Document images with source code
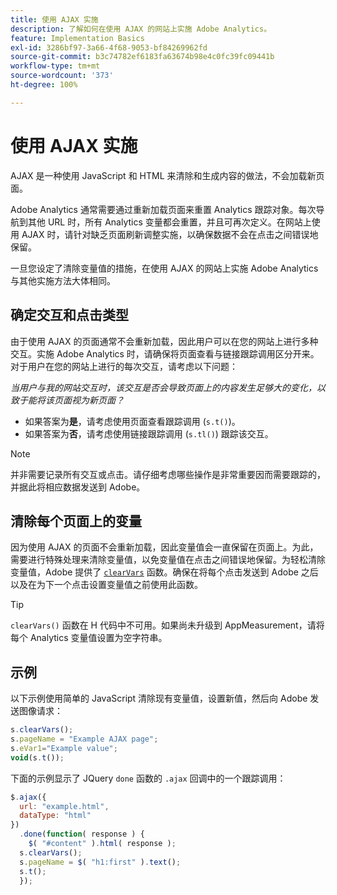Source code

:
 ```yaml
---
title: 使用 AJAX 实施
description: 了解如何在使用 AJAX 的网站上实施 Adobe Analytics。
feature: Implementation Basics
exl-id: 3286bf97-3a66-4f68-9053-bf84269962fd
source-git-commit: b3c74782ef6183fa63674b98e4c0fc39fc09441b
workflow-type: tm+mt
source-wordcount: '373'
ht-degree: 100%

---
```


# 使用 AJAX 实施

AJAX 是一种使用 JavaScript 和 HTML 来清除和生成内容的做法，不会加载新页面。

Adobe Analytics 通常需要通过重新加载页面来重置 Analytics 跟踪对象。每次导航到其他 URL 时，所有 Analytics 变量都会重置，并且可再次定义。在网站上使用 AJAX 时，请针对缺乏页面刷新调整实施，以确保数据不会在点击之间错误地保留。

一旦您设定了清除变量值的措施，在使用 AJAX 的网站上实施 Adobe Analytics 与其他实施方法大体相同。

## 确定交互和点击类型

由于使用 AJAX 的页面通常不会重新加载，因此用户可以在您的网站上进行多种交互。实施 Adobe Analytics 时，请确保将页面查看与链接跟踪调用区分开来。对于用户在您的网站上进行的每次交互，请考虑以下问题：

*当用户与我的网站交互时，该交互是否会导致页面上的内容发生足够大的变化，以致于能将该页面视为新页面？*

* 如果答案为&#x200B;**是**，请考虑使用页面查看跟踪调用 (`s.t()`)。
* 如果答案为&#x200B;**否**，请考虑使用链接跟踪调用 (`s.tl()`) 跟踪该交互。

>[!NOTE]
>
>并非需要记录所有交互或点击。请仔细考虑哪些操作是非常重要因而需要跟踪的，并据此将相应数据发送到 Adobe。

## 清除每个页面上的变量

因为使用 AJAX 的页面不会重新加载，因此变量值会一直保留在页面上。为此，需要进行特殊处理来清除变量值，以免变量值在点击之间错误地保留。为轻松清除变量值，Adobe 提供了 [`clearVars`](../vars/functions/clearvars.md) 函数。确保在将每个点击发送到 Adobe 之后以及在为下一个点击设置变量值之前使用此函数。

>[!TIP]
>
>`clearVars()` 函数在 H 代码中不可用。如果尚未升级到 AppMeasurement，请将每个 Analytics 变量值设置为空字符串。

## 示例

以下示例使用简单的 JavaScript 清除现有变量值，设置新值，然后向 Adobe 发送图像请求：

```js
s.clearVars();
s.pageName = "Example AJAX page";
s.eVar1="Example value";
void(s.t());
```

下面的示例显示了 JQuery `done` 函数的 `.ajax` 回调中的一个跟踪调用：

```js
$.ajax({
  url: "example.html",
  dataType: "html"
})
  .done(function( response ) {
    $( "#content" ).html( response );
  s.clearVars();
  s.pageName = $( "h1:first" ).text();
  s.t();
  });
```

--

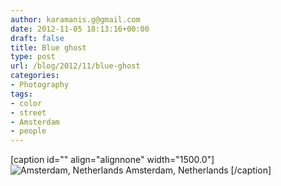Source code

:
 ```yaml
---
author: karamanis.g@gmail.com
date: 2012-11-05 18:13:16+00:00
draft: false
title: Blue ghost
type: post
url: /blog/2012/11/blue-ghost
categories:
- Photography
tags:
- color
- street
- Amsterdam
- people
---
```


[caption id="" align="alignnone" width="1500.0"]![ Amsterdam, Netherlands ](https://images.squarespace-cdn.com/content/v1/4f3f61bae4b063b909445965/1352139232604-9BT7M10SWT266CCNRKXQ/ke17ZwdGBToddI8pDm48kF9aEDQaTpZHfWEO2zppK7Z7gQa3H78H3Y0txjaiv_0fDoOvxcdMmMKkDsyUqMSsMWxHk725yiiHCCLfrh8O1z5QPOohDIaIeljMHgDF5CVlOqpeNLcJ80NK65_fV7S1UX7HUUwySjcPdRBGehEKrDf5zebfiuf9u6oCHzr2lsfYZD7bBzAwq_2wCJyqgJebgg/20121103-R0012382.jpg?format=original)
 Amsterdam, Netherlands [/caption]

Problem to work on => Extract each line from the entries above that contains the string "caption".

Answer section =>
[caption id="" align="alignnone" width="1500.0"]![ Amsterdam, Netherlands ](https://images.squarespace-cdn.com/content/v1/4f3f61bae4b063b909445965/1352139232604-9BT7M10SWT266CCNRKXQ/ke17ZwdGBToddI8pDm48kF9aEDQaTpZHfWEO2zppK7Z7gQa3H78H3Y0txjaiv_0fDoOvxcdMmMKkDsyUqMSsMWxHk725yiiHCCLfrh8O1z5QPOohDIaIeljMHgDF5CVlOqpeNLcJ80NK65_fV7S1UX7HUUwySjcPdRBGehEKrDf5zebfiuf9u6oCHzr2lsfYZD7bBzAwq_2wCJyqgJebgg/20121103-R0012382.jpg?format=original)
 Amsterdam, Netherlands [/caption]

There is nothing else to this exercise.